Several of you out in blogland have been reminiscing about the oldest sewing projects you still have around, and showing pics. I haven’t kept anything from my middle-school sewing days – my mom might have something, but I doubt it. The piece I remember best was a button-front skirt made out of heavy polyester, black background with a red and green floral pattern. Mom helped with the buttonholes, but otherwise I made it, and it turned out quite well. I wasn’t really a skirt wearer at that age except for church, so I don’t think it got much use before it was too small. I did make a small quilt one year, I think it was intended for my dolls, and that’s probably in a box somewhere at my parents’.

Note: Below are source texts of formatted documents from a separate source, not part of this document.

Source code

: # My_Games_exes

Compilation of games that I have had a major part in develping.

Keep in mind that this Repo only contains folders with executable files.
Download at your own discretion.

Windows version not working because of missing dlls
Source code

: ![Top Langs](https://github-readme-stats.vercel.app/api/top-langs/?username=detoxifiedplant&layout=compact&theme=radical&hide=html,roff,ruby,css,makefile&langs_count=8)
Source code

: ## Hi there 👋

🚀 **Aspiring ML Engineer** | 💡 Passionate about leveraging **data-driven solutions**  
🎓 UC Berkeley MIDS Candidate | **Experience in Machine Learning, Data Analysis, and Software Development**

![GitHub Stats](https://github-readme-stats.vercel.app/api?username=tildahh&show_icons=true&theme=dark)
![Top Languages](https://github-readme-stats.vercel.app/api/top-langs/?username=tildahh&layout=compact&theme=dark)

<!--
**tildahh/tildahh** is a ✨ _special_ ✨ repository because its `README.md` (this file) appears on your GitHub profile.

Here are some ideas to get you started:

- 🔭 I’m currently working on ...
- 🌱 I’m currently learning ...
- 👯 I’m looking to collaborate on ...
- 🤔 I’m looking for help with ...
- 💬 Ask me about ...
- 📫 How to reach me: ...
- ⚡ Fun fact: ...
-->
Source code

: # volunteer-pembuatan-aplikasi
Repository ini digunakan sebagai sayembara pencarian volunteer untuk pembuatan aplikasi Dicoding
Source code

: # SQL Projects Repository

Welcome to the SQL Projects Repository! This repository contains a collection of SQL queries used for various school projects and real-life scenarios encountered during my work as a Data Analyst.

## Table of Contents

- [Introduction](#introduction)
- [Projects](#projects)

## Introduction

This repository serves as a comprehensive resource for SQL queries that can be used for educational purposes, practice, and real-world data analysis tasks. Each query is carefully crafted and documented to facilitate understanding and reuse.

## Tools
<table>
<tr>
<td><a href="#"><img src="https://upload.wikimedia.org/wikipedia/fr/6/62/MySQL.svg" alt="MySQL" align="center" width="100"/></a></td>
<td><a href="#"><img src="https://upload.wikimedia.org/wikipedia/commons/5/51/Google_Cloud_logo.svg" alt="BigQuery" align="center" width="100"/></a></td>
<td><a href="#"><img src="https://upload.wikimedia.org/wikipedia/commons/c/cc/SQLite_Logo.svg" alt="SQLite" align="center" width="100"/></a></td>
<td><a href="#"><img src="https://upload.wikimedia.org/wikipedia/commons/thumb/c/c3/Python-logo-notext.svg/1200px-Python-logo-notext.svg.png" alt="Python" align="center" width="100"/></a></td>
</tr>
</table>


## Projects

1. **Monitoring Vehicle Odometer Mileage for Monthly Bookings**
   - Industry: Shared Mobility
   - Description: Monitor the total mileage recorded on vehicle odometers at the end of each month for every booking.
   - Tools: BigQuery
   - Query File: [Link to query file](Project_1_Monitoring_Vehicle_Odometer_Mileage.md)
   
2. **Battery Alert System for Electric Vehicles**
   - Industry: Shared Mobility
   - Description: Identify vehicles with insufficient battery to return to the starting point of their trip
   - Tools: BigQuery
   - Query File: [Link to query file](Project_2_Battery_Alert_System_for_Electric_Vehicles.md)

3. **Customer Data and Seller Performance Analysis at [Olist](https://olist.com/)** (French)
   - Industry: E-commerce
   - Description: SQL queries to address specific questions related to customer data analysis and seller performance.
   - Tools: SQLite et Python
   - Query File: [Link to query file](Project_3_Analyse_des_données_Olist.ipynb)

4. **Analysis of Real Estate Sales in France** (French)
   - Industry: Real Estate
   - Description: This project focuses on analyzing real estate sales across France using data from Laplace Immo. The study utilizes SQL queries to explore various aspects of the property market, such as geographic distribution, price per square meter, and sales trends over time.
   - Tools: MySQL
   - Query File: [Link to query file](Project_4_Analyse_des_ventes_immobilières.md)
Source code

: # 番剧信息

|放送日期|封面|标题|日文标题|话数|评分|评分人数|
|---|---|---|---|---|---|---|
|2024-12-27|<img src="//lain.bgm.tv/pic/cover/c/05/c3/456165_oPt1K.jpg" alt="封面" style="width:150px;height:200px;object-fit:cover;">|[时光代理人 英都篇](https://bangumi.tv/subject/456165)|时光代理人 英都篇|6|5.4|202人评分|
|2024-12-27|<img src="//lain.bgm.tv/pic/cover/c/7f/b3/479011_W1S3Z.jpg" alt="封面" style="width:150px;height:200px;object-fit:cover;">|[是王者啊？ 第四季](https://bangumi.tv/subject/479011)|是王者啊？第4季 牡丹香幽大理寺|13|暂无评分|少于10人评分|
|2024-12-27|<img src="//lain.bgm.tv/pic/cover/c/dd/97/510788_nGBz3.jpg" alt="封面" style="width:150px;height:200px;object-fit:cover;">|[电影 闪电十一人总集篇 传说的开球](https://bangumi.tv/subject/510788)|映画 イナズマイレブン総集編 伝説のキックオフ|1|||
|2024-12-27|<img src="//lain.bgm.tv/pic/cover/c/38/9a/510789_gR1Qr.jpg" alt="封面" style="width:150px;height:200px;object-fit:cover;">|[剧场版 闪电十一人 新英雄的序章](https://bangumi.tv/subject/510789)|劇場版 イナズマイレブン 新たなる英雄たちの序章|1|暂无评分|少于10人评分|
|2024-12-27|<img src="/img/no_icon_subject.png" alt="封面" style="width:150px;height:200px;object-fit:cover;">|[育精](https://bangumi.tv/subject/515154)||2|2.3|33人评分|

My mom stopped making garments for us before I was old enough to really learn from her, so I didn’t do much garment sewing in high school, even though I was interested in fashion. IIRC, I came in second in voting in ‘best dressed’ in my high school, not because I was particularly pulled-together or traditionally fashionable, but because I dared to wear weird stuff. Ok, weird stuff in that place and time was anything but jeans and a flannel shirt. If we’d been at all aware of punk, or if there was a deconstructed DIY movement on like there is now, I would have been quite the thing. Fortunately, it was also pre-Columbine, so the all-black outfits didn’t get me expelled. (The only time I got sent to the vice-principal’s office in middle school was for wearing a hat, in an unspoken rebellion against the new no-hats policy. See, everyone knew they meant ball caps, in a misguided anti-gang fervor, but no one had tested the restrictions yet. My hat was a pastel purple sailor’s hat (!).)